'The Walking Dead' Season 2, Episode 10 Recap - '18 Miles Out'

'The Walking Dead' Season 2, Episode 10 Recap - '18 Miles Out' "When I figured it out," says Rick about Shane and Lori's tryst (and I may be paraphrasing here), "I wanted to break your jaw." Of course, he didn't break Shane's jaw then. No, he waited to pummel his friend's face until they were faced with killing a kid who was shooting at him just a week ago.

My point here is that Rick, for all his decisiveness at the barn and in the bar, is still a terrible decision maker. He and Shane drag Randal "18 miles out," and when Shane asks if they should just dump him here, Rick says no, let's find a better spot and give him a chance. So then they take him to the department of public works, where the gate was chained up and where there are CLEARLY walkers because they kill two of them at the gate? How is this a better spot? When will these guys learn that buildings and populated areas equal more walkers?

Anyway, Rick and Shane are just about to leave Randal there when he says that he went to school with Maggie, which means he knows where the farm is. So now it's time for Rick and Shane to decide whether or not to kill the kid. There's been a lot of deciding over killing so far this season.

But here's the thing about the debate: Shane says yes, kill him now. Rick does not say no, don't kill him... he says "I want to think about it for a night." This guy isn't even decisive in deciding to make a decision.

That (understandably) pisses Shane right off, and he goes to finish the job himself. Rick intervenes, and the two of them have the all-out brawl that they probably should have had weeks ago. And, of course, walkers show up, because duh of course they're there.

While Shane and Rick duke it out over whether they should kill a man or not, Lori and Andrea argue over whether they should allow a girl to die. Beth, it seems, has had enough of living (and is probably pissed that she's had about three lines so far. I had to look up her name) and hides a knife to kill herself with. Lori finds it, and sticks her obnoxious nose in Herschel's family's business.

Of course there's nothing wrong with trying to convince a young girl that there's no sense in killing herself, but it's Lori, so we all kinda want to gang up on her, right? That is, we do until Andrea comes in and the two of them have a holier-than-thou-off, with Andrea attempting to prove that she's not totally the most worthless person on the farm (and in this show) as Lori does the same for herself.

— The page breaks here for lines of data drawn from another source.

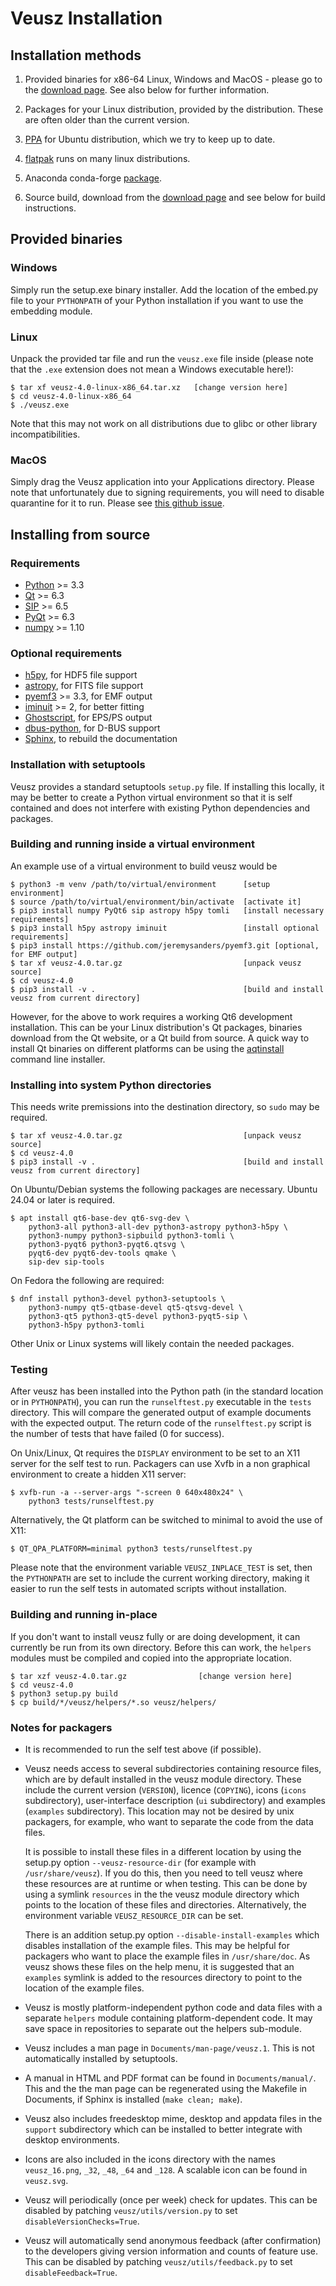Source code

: # Veusz Installation

## Installation methods

1. Provided binaries for x86-64 Linux, Windows and MacOS - please go
   to the [download page](https://veusz.github.io/download/). See also
   below for further information.

2. Packages for your Linux distribution, provided by the
   distribution. These are often older than the current version.

3. [PPA](https://launchpad.net/~jeremysanders/+archive/ubuntu/ppa) for
   Ubuntu distribution, which we try to keep up to date.

4. [flatpak](https://flathub.org/apps/details/io.github.veusz.Veusz) runs on many linux distributions.

5. Anaconda conda-forge [package](https://anaconda.org/conda-forge/veusz).

6. Source build, download from the [download
   page](https://veusz.github.io/download/) and see below for build
   instructions.

## Provided binaries

### Windows

Simply run the setup.exe binary installer. Add the location of the
embed.py file to your `PYTHONPATH` of your Python installation if you
want to use the embedding module.

### Linux

Unpack the provided tar file and run the `veusz.exe` file inside
(please note that the `.exe` extension does not mean a Windows
executable here!):

    $ tar xf veusz-4.0-linux-x86_64.tar.xz   [change version here]
    $ cd veusz-4.0-linux-x86_64
    $ ./veusz.exe

Note that this may not work on all distributions due to glibc or other
library incompatibilities.

### MacOS

Simply drag the Veusz application into your Applications
directory. Please note that unfortunately due to signing requirements,
you will need to disable quarantine for it to run. Please see
[this github issue](https://github.com/veusz/veusz/issues/630#issuecomment-1305817737).

## Installing from source

### Requirements

* [Python](https://www.python.org/) >= 3.3
* [Qt](https://www.qt.io/developers/) >= 6.3
* [SIP](https://www.riverbankcomputing.co.uk/software/sip/) >= 6.5
* [PyQt](https://www.riverbankcomputing.co.uk/software/pyqt/) >= 6.3
* [numpy](https://numpy.org/) >= 1.10

### Optional requirements

* [h5py](https://www.h5py.org/), for HDF5 file support
* [astropy](https://www.astropy.org/), for FITS file support
* [pyemf3](https://github.com/jeremysanders/pyemf3) >= 3.3, for EMF output
* [iminuit](https://github.com/iminuit/iminuit) >= 2, for better fitting
* [Ghostscript](https://www.ghostscript.com/), for EPS/PS output
* [dbus-python](https://dbus.freedesktop.org/doc/dbus-python/), for D-BUS support
* [Sphinx](https://www.sphinx-doc.org/en/master/), to rebuild the documentation

### Installation with setuptools

Veusz provides a standard setuptools `setup.py` file. If installing
this locally, it may be better to create a Python virtual environment
so that it is self contained and does not interfere with existing
Python dependencies and packages.

### Building and running inside a virtual environment

An example use of a virtual environment to build veusz would be

    $ python3 -m venv /path/to/virtual/environment      [setup environment]
    $ source /path/to/virtual/environment/bin/activate  [activate it]
    $ pip3 install numpy PyQt6 sip astropy h5py tomli   [install necessary requirements]
    $ pip3 install h5py astropy iminuit                 [install optional requirements]
    $ pip3 install https://github.com/jeremysanders/pyemf3.git [optional, for EMF output]
    $ tar xf veusz-4.0.tar.gz                           [unpack veusz source]
    $ cd veusz-4.0
    $ pip3 install -v .                                 [build and install veusz from current directory]

However, for the above to work requires a working Qt6 development
installation. This can be your Linux distribution's Qt packages,
binaries download from the Qt website, or a Qt build from source. A
quick way to install Qt binaries on different platforms can be using
the [aqtinstall](https://github.com/miurahr/aqtinstall) command line
installer.

### Installing into system Python directories

This needs write premissions into the destination directory, so `sudo`
may be required.

    $ tar xf veusz-4.0.tar.gz                           [unpack veusz source]
    $ cd veusz-4.0
    $ pip3 install -v .                                 [build and install veusz from current directory]

On Ubuntu/Debian systems the following packages are necessary. Ubuntu 24.04 or later is required.

    $ apt install qt6-base-dev qt6-svg-dev \
        python3-all python3-all-dev python3-astropy python3-h5py \
        python3-numpy python3-sipbuild python3-tomli \
        python3-pyqt6 python3-pyqt6.qtsvg \
        pyqt6-dev pyqt6-dev-tools qmake \
        sip-dev sip-tools

On Fedora the following are required:

    $ dnf install python3-devel python3-setuptools \
        python3-numpy qt5-qtbase-devel qt5-qtsvg-devel \
        python3-qt5 python3-qt5-devel python3-pyqt5-sip \
        python3-h5py python3-tomli

Other Unix or Linux systems will likely contain the needed packages.

### Testing

After veusz has been installed into the Python path (in the standard
location or in `PYTHONPATH`), you can run the `runselftest.py`
executable in the `tests` directory. This will compare the generated
output of example documents with the expected output. The return code
of the `runselftest.py` script is the number of tests that have failed
(0 for success).

On Unix/Linux, Qt requires the `DISPLAY` environment to be set to an
X11 server for the self test to run. Packagers can use Xvfb in a non
graphical environment to create a hidden X11 server:

    $ xvfb-run -a --server-args "-screen 0 640x480x24" \
        python3 tests/runselftest.py

Alternatively, the Qt platform can be switched to minimal to avoid the
use of X11:

    $ QT_QPA_PLATFORM=minimal python3 tests/runselftest.py

Please note that the environment variable `VEUSZ_INPLACE_TEST` is set,
then the `PYTHONPATH` are set to include the current working
directory, making it easier to run the self tests in automated scripts
without installation.

### Building and running in-place

If you don't want to install veusz fully or are doing development, it
can currently be run from its own directory. Before this can work, the
`helpers` modules must be compiled and copied into the appropriate
location.

    $ tar xzf veusz-4.0.tar.gz                [change version here]
    $ cd veusz-4.0
    $ python3 setup.py build
    $ cp build/*/veusz/helpers/*.so veusz/helpers/

### Notes for packagers

* It is recommended to run the self test above (if possible).

* Veusz needs access to several subdirectories containing resource
  files, which are by default installed in the veusz module directory.
  These include the current version (`VERSION`), licence (`COPYING`),
  icons (`icons` subdirectory), user-interface description (`ui`
  subdirectory) and examples (`examples` subdirectory).  This location
  may not be desired by unix packagers, for example, who want to
  separate the code from the data files.

  It is possible to install these files in a different location by
  using the setup.py option `--veusz-resource-dir` (for example with
  `/usr/share/veusz`). If you do this, then you need to tell veusz
  where these resources are at runtime or when testing. This can be
  done by using a symlink `resources` in the the veusz module
  directory which points to the location of these files and
  directories. Alternatively, the environment variable
  `VEUSZ_RESOURCE_DIR` can be set.

  There is an addition setup.py option `--disable-install-examples`
  which disables installation of the example files. This may be
  helpful for packagers who want to place the example files in
  `/usr/share/doc`. As veusz shows these files on the help menu, it is
  suggested that an `examples` symlink is added to the resources
  directory to point to the location of the example files.

- Veusz is mostly platform-independent python code and data files with
  a separate `helpers` module containing platform-dependent code. It
  may save space in repositories to separate out the helpers
  sub-module.

- Veusz includes a man page in `Documents/man-page/veusz.1`. This is
  not automatically installed by setuptools.

- A manual in HTML and PDF format can be found in `Documents/manual/`.
  This and the the man page can be regenerated using the Makefile in
  Documents, if Sphinx is installed (`make clean; make`).

- Veusz also includes freedesktop mime, desktop and appdata files in
  the `support` subdirectory which can be installed to better
  integrate with desktop environments.

- Icons are also included in the icons directory with the names
  `veusz_16.png`, `_32`, `_48`, `_64` and `_128`. A scalable icon can
  be found in `veusz.svg`.

- Veusz will periodically (once per week) check for updates. This can
  be disabled by patching `veusz/utils/version.py` to set
  `disableVersionChecks=True`.

- Veusz will automatically send anonymous feedback (after
  confirmation) to the developers giving version information and
  counts of feature use. This can be disabled by patching
  `veusz/utils/feedback.py` to set `disableFeedback=True`.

Ultimately, Andrea's decision is to trick Maggie from watching over Beth so that she can leave Beth to her own devices and let her "make her own choice." You can translate that as "let her lock herself in the bathroom and cut her wrist with a piece of mirror." Listen, I'm all for letting people make their own choices, but don't you think her FATHER should have at least known something about this beforehand?

The theme here seems to be, as it has been all season, the changing attitudes toward the value of life in this post-apocalyptic world. Is it now okay to kill people? Is it okay to kill yourself? In a normal society, you'd be locked up for the former and locked up for attempting to do the latter. But here, one is a survival tool and the other is just an alternative choice of how to go.

There is a nice parallel between Rick's bit about knives, how they should use them more and how they're quieter and cleaner, and the fact that Beth was attempting to use a knife for a clean, quiet death as well. Another fantastic moment as Shane goes completely rageball and throws a wrench at Rick's head... we now know that Shane truly is dangerous, and fully capable of attempting to kill Rick if provoked.

Will Rick just pat Shane on the head again and call it good? Will the writers kill Andrea already so they don't have to worry about checking up on her? Is T-Dog still a character, even?

Hey, as long as people keep shooting zombies through another zombie's head, and lines like "she'll get a husband, son, baby... boyfriend," then I'm good. Keep it coming.